Start by cutting one of the tortillas into a smaller circle. Use the tostada as a template by laying the tostada on top of the tortilla. Cut around the tostada to get a 5-inch across tortilla (the same size as the tostada). If you have both a 9-inch and a 5-inch tortilla, you can skip this step. Or, if you have one very large soft tortilla that can seal everything up on its own that will work too.
Take the uncut, 9-inch tortilla and spread the refried beans in the middle, covering an area the same size as your tostada.
Season the beans with chili powder, then sprinkle on 2 tablespoons of the cheese.
Place the tostada over the beans, very gently pressing down.
Gently spread the avocado over the tostada, then season with salt.
Top the avocado with the shredded lettuce and tomato.
Dollop on the sour cream, then sprinkle the remaining 3 tablespoons of cheese on top.
Lay the 5-inch cut tortilla on top of the cheese, gently pressing down.
Now it's time to fold and seal the tortillas.
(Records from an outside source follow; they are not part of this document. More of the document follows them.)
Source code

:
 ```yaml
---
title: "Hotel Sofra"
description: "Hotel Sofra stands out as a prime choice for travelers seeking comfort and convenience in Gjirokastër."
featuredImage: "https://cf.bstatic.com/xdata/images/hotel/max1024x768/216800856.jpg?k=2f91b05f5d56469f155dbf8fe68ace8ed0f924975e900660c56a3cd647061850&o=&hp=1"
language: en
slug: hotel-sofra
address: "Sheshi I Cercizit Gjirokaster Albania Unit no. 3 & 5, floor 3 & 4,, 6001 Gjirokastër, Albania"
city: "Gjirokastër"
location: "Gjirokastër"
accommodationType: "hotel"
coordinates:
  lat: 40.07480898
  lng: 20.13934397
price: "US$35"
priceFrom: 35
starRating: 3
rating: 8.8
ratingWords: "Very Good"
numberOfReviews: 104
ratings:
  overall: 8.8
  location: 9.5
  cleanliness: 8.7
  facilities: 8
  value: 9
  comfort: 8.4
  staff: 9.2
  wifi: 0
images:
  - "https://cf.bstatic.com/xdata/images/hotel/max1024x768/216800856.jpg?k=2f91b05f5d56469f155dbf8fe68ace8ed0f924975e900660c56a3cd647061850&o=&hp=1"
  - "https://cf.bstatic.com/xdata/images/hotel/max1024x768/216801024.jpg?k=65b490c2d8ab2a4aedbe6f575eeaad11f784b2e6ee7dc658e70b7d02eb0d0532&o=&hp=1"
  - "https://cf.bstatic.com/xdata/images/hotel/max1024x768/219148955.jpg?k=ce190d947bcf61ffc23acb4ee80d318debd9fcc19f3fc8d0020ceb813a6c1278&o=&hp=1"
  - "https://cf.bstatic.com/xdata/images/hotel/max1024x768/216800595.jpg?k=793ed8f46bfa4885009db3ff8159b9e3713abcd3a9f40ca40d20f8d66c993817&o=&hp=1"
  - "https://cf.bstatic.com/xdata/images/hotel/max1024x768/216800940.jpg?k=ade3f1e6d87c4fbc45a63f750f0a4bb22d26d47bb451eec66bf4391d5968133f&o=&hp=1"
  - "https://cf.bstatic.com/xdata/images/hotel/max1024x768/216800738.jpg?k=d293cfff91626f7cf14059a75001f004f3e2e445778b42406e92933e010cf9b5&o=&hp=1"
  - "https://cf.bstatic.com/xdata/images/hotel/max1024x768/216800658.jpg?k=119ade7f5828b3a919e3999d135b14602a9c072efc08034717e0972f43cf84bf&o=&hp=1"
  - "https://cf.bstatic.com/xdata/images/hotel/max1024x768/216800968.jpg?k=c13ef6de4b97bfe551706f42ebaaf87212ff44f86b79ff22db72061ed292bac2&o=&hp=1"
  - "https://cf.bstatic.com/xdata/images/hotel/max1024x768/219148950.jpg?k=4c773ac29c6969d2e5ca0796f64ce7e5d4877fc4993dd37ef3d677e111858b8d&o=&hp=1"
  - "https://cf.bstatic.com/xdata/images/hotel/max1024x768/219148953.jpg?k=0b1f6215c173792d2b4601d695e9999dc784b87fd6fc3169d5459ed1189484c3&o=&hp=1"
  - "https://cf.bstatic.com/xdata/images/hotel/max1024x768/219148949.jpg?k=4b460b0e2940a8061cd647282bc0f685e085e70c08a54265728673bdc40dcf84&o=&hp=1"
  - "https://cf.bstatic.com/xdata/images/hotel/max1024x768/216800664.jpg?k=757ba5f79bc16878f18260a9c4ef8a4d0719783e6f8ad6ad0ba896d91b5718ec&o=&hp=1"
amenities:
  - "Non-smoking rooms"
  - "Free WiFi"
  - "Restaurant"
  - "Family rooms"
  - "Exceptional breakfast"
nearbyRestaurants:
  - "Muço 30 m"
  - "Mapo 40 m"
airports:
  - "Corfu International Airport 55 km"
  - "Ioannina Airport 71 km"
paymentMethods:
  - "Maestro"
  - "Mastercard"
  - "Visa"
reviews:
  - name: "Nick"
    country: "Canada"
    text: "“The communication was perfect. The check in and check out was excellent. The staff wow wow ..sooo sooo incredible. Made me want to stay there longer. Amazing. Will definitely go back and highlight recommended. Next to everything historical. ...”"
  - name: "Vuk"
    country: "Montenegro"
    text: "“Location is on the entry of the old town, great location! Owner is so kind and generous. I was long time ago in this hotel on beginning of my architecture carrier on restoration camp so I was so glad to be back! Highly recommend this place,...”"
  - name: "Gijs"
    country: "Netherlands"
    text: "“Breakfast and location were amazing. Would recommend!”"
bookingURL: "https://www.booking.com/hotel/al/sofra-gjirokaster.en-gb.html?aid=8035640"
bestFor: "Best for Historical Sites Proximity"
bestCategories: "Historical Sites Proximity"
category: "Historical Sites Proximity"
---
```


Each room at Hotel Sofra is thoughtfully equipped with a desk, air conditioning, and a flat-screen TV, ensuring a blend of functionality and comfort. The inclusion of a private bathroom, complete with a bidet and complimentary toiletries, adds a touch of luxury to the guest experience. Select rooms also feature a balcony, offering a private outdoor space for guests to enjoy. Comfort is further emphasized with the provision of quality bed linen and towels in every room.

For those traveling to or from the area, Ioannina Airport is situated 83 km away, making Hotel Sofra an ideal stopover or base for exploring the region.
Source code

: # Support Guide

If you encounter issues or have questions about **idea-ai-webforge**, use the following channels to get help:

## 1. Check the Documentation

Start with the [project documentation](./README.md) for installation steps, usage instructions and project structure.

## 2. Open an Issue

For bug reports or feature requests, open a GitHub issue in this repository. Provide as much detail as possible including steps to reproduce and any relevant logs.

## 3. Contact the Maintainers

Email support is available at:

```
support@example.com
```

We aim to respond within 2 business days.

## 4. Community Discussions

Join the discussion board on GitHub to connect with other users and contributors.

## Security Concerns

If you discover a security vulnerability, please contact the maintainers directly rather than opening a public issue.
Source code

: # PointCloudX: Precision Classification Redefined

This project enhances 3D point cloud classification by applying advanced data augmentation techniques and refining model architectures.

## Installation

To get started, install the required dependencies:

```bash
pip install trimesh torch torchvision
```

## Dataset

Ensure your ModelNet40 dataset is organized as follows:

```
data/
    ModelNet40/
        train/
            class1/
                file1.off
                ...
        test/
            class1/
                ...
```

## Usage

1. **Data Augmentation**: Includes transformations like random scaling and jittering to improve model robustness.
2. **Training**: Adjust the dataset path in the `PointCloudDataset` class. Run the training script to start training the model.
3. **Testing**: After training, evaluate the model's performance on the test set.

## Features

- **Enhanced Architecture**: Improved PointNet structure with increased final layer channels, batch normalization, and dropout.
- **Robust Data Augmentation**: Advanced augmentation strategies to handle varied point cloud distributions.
Take one section of the large tortilla and fold it over, crossing on top of the smaller tortilla. Moving in a circle, fold sections of the large tortilla over the smaller tortilla until your Crunchwrap is complete. I had 6-7 folds or edges on mine. (A circle of the smaller tortilla will be exposed in the center.)
While you are assembling your Crunchwrap, heat a medium sized nonstick skillet over medium-low heat. Lightly grease with avocado oil.
Once the pan is hot and your Crunchwrap is assembled, carefully transfer the Crunchwrap to the pan, seam side down. Press down gently with a spatula.
Cook for about 5 minutes on each side or until light golden brown and heated through.
Serve with hot sauce, lime wedges, and scallions or chives for topping, if you wish.